:: Provided data ::
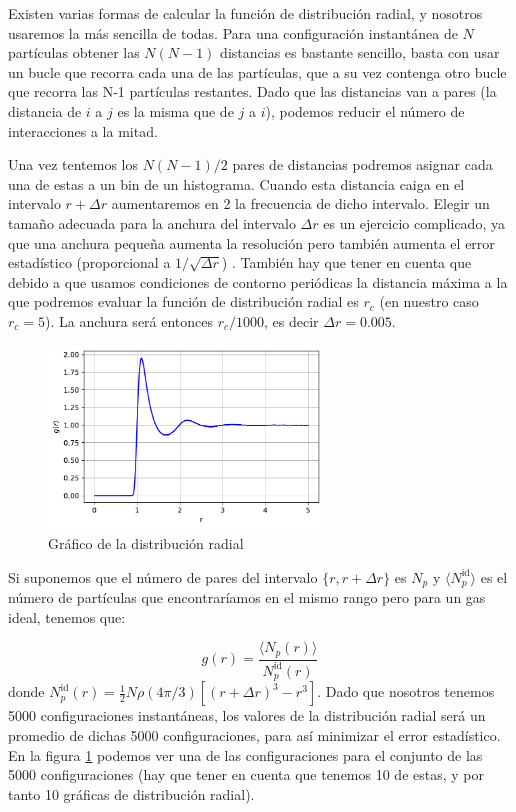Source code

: \documentclass[11pt]{article} %
\begin{document}
Existen varias formas de calcular la función de distribución radial, y nosotros usaremos la más sencilla de todas. Para una configuración instantánea de $N$ partículas  obtener las $N(N-1)$ distancias es bastante sencillo, basta con usar un bucle que recorra cada una de las partículas, que a su vez contenga otro bucle que recorra las N-1 partículas restantes. Dado que las distancias van a pares (la distancia de $i$ a $j$ es la misma que de $j$ a $i$), podemos reducir el número de interacciones a la mitad. 

Una vez tentemos los $N(N-1)/2$ pares de distancias podremos asignar cada una de estas a un bin de un histograma. Cuando esta distancia caiga en el intervalo  $r+\Delta r$ aumentaremos en 2 la frecuencia de dicho intervalo. Elegir un tamaño adecuada para la anchura del intervalo $\Delta r$ es un ejercicio complicado, ya que una anchura pequeña aumenta la resolución pero también aumenta el error estadístico (proporcional a $1/\sqrt{\Delta r}$) \cite{Frenkel}. También hay que tener en cuenta que debido a que usamos condiciones de contorno periódicas la distancia máxima a la que podremos evaluar la función de distribución radial es $r_c$ (en nuestro caso $r_c=5$). La anchura será entonces $r_c/1000$, es decir $\Delta r=0.005$.


\begin{figure}[h!] \centering
	\includegraphics[width=0.65\textwidth]{../../Graficas/Optativo2/gr.pdf}
	\caption{Gráfico de la distribución radial}
	\label{Fig:01}
\end{figure}

Si suponemos que el número de pares del intervalo $\{ r, r+\Delta r\}$ es $N_p$ y $\langle N_p^{\text{id}} \rangle$ es el número de partículas que encontraríamos en el mismo rango pero para un gas ideal, tenemos que:

\begin{equation}
	g(r) = \frac{\langle N_p (r)\rangle}{N_p^{\text{id}}(r)}
\end{equation}
donde $N_p^{\text{id}}(r)=\frac{1}{2} N \rho (4 \pi/3) [(r+\Delta r)^3-r^3]$. Dado que nosotros tenemos 5000 configuraciones instantáneas, los valores de la distribución radial será un promedio de dichas 5000 configuraciones, para así minimizar el error estadístico. En la figura \ref{Fig:01} podemos ver una de las configuraciones para el conjunto de las 5000 configuraciones (hay que tener en cuenta que tenemos 10 de estas, y por tanto 10 gráficas de distribución radial).
\end{document}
:::
## What is required
What is needed is an exact reprint of every entry, pictures excluded.

## Response area
Source code

: \documentclass[11pt]{article} %
\begin{document}
Existen varias formas de calcular la función de distribución radial, y nosotros usaremos la más sencilla de todas. Para una configuración instantánea de $N$ partículas  obtener las $N(N-1)$ distancias es bastante sencillo, basta con usar un bucle que recorra cada una de las partículas, que a su vez contenga otro bucle que recorra las N-1 partículas restantes. Dado que las distancias van a pares (la distancia de $i$ a $j$ es la misma que de $j$ a $i$), podemos reducir el número de interacciones a la mitad. 

Una vez tentemos los $N(N-1)/2$ pares de distancias podremos asignar cada una de estas a un bin de un histograma. Cuando esta distancia caiga en el intervalo  $r+\Delta r$ aumentaremos en 2 la frecuencia de dicho intervalo. Elegir un tamaño adecuada para la anchura del intervalo $\Delta r$ es un ejercicio complicado, ya que una anchura pequeña aumenta la resolución pero también aumenta el error estadístico (proporcional a $1/\sqrt{\Delta r}$) \cite{Frenkel}. También hay que tener en cuenta que debido a que usamos condiciones de contorno periódicas la distancia máxima a la que podremos evaluar la función de distribución radial es $r_c$ (en nuestro caso $r_c=5$). La anchura será entonces $r_c/1000$, es decir $\Delta r=0.005$.


\begin{figure}[h!] \centering
	\includegraphics[width=0.65\textwidth]{../../Graficas/Optativo2/gr.pdf}
	\caption{Gráfico de la distribución radial}
	\label{Fig:01}
\end{figure}

Si suponemos que el número de pares del intervalo $\{ r, r+\Delta r\}$ es $N_p$ y $\langle N_p^{\text{id}} \rangle$ es el número de partículas que encontraríamos en el mismo rango pero para un gas ideal, tenemos que:

\begin{equation}
	g(r) = \frac{\langle N_p (r)\rangle}{N_p^{\text{id}}(r)}
\end{equation}
donde $N_p^{\text{id}}(r)=\frac{1}{2} N \rho (4 \pi/3) [(r+\Delta r)^3-r^3]$. Dado que nosotros tenemos 5000 configuraciones instantáneas, los valores de la distribución radial será un promedio de dichas 5000 configuraciones, para así minimizar el error estadístico. En la figura \ref{Fig:01} podemos ver una de las configuraciones para el conjunto de las 5000 configuraciones (hay que tener en cuenta que tenemos 10 de estas, y por tanto 10 gráficas de distribución radial).
\end{document}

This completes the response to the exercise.